[Opening SOURCE DATA section]

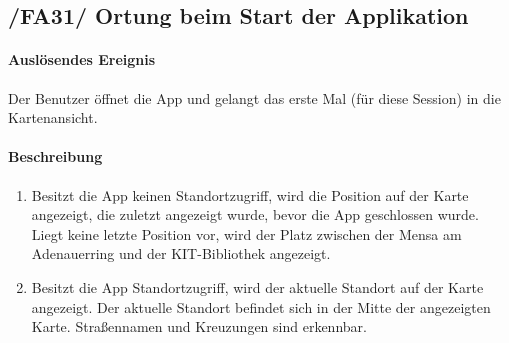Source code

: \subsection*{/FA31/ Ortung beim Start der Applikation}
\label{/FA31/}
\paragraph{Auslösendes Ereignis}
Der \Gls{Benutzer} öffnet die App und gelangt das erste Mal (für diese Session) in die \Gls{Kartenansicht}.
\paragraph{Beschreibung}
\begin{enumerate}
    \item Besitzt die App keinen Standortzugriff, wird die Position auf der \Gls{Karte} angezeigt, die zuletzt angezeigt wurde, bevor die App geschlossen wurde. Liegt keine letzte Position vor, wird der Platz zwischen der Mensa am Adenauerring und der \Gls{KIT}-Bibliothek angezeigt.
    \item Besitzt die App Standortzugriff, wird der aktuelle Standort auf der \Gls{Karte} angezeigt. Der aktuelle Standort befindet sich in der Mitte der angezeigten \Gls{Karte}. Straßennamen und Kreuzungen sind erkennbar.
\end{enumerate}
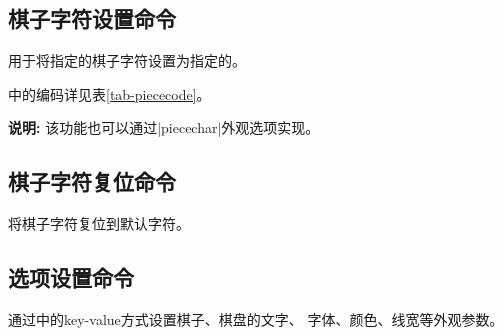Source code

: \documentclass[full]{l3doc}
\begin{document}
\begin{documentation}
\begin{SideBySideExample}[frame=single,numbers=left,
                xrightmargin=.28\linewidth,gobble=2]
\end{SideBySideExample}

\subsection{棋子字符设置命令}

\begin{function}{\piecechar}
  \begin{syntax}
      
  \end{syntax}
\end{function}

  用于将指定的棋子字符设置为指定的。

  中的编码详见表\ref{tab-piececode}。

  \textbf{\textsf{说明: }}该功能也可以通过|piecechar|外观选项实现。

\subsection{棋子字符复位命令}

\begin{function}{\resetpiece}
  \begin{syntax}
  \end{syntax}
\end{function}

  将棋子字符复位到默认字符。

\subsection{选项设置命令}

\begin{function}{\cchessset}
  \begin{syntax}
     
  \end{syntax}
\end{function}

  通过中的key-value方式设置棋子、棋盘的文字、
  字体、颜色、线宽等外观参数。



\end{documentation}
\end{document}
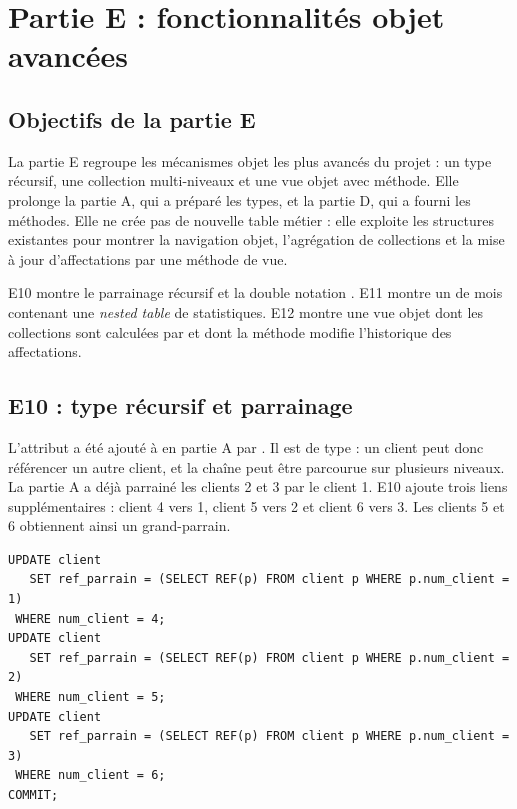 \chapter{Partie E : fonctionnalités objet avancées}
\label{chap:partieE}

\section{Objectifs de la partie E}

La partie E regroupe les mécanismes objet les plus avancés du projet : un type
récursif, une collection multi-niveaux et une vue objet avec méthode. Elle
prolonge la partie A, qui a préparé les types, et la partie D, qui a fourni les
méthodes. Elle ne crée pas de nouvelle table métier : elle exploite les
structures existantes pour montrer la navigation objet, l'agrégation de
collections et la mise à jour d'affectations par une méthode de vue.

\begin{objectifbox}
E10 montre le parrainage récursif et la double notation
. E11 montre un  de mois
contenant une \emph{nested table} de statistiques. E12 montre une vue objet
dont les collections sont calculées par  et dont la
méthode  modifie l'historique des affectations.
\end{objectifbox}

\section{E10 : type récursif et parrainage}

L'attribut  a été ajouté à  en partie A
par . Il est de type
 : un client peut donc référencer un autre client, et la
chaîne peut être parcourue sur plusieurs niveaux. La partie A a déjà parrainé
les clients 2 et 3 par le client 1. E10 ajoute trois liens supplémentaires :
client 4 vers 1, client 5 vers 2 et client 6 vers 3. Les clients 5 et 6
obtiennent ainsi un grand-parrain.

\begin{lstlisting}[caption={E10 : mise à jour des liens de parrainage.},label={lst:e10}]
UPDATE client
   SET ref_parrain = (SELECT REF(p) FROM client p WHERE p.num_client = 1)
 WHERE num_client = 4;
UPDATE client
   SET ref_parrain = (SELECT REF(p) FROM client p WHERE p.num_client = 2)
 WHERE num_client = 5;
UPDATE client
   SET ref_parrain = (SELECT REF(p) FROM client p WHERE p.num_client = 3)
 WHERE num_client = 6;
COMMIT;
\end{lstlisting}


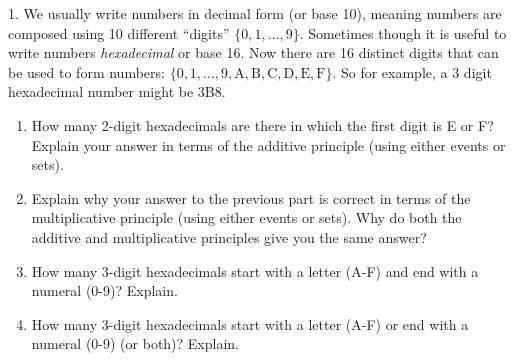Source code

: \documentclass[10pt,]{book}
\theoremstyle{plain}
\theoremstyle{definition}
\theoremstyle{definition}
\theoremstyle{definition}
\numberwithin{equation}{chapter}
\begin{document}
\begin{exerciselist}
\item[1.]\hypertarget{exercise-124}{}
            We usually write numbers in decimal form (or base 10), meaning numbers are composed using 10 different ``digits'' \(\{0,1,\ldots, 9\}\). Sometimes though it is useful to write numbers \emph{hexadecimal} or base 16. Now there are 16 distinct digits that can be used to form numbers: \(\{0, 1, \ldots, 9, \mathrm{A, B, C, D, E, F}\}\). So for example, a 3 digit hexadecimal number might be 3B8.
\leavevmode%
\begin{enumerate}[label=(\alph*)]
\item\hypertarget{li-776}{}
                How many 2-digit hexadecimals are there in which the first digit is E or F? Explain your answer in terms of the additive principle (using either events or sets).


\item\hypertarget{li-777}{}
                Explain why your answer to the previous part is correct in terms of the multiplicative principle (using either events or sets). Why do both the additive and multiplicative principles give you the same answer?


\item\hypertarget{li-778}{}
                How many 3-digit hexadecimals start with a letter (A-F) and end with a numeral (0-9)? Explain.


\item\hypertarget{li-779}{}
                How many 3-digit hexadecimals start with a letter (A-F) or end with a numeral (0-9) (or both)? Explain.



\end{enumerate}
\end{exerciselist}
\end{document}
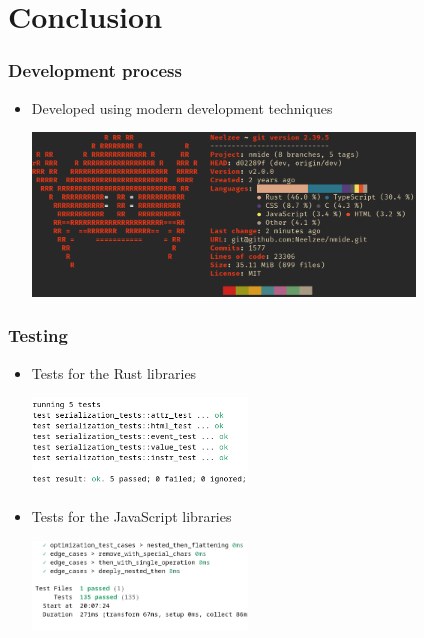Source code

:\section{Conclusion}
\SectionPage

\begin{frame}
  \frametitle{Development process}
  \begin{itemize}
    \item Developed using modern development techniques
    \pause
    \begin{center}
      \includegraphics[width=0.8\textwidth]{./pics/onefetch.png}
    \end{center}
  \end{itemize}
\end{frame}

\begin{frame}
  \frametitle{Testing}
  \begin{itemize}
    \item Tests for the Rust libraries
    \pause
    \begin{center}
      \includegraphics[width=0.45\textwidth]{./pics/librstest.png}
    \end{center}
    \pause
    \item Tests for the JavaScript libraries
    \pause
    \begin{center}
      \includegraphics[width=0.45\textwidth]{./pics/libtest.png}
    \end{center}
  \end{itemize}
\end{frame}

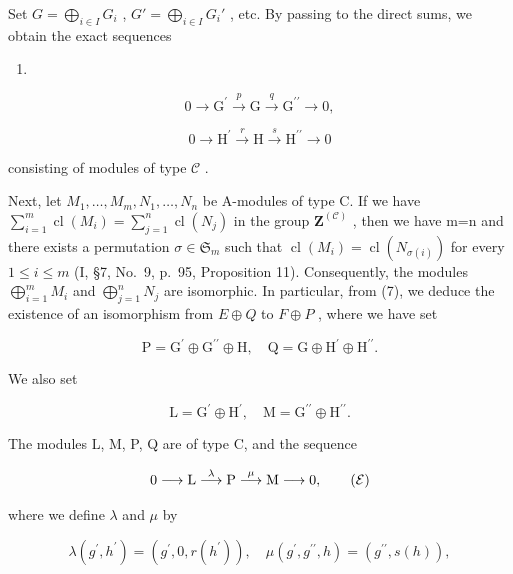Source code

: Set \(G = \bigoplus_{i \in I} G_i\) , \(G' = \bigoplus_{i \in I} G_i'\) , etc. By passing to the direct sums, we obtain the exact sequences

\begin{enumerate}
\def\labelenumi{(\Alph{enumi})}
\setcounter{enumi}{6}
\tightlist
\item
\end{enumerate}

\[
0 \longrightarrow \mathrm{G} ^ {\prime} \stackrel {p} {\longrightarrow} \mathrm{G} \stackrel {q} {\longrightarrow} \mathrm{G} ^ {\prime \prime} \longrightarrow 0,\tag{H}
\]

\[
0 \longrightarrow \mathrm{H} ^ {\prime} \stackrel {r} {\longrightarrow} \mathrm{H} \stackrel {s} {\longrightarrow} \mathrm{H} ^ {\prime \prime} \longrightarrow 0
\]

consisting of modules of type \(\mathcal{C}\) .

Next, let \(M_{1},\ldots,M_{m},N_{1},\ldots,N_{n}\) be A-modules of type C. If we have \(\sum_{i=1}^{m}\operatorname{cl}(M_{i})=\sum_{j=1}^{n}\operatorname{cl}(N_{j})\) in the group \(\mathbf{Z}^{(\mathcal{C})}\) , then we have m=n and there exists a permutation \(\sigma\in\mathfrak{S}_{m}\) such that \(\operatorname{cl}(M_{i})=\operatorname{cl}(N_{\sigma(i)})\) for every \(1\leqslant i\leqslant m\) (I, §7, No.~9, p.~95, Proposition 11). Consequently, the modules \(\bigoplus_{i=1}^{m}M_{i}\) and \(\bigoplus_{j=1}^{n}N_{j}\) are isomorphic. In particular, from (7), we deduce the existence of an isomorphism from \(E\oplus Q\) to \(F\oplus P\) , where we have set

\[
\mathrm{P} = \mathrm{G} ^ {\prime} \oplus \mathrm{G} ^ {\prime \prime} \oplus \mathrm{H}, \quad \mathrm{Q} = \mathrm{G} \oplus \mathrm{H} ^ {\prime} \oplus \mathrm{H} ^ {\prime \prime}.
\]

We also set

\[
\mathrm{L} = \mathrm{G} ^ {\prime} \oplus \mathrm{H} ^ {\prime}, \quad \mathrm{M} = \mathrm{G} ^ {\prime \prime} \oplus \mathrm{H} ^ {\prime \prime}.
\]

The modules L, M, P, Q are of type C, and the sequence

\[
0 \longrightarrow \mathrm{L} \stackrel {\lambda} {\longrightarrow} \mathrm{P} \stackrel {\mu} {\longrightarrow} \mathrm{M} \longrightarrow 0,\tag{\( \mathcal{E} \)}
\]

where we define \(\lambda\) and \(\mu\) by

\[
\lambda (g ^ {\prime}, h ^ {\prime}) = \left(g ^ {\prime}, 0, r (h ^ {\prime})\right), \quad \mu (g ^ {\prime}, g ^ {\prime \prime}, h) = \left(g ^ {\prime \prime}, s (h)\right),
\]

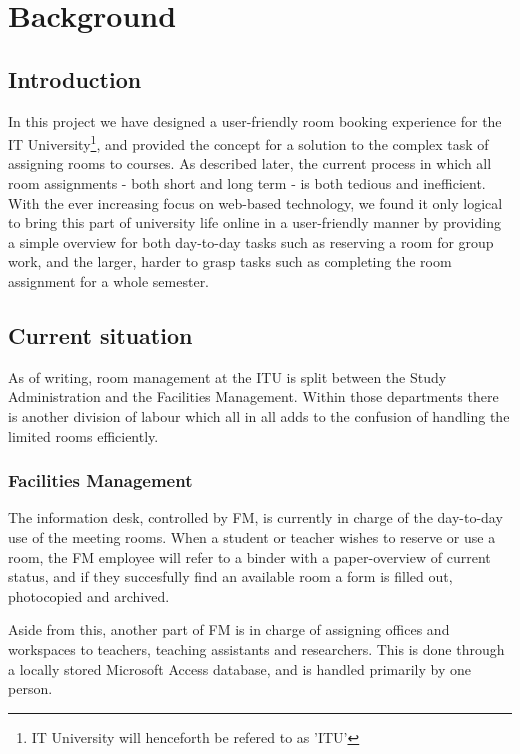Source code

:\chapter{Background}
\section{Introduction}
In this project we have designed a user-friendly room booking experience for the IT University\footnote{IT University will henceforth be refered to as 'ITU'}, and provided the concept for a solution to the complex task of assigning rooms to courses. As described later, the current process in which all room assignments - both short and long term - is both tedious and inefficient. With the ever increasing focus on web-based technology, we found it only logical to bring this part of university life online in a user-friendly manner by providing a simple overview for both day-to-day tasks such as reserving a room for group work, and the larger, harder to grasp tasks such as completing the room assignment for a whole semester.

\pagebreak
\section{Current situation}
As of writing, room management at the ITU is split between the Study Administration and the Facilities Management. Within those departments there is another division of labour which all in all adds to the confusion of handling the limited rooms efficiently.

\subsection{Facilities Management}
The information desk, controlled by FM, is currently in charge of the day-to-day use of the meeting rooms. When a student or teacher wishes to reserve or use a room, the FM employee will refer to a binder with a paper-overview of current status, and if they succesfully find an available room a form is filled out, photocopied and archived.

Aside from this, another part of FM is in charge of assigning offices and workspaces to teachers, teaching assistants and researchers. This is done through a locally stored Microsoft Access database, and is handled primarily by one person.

[Closing SOURCE DATA section]

● **INSTRUCTIONS TO FOLLOW**
Word for word, restate the lines from the line with "h) = \left(g" through the last line of the entries, and nothing beyond them. Omit pictures.

● **TASK OUTPUT**
\lambda (g ^ {\prime}, h ^ {\prime}) = \left(g ^ {\prime}, 0, r (h ^ {\prime})\right), \quad \mu (g ^ {\prime}, g ^ {\prime \prime}, h) = \left(g ^ {\prime \prime}, s (h)\right),
\]

Source code

:\chapter{Background}
\section{Introduction}
In this project we have designed a user-friendly room booking experience for the IT University\footnote{IT University will henceforth be refered to as 'ITU'}, and provided the concept for a solution to the complex task of assigning rooms to courses. As described later, the current process in which all room assignments - both short and long term - is both tedious and inefficient. With the ever increasing focus on web-based technology, we found it only logical to bring this part of university life online in a user-friendly manner by providing a simple overview for both day-to-day tasks such as reserving a room for group work, and the larger, harder to grasp tasks such as completing the room assignment for a whole semester.

\pagebreak
\section{Current situation}
As of writing, room management at the ITU is split between the Study Administration and the Facilities Management. Within those departments there is another division of labour which all in all adds to the confusion of handling the limited rooms efficiently.

\subsection{Facilities Management}
The information desk, controlled by FM, is currently in charge of the day-to-day use of the meeting rooms. When a student or teacher wishes to reserve or use a room, the FM employee will refer to a binder with a paper-overview of current status, and if they succesfully find an available room a form is filled out, photocopied and archived.

Aside from this, another part of FM is in charge of assigning offices and workspaces to teachers, teaching assistants and researchers. This is done through a locally stored Microsoft Access database, and is handled primarily by one person.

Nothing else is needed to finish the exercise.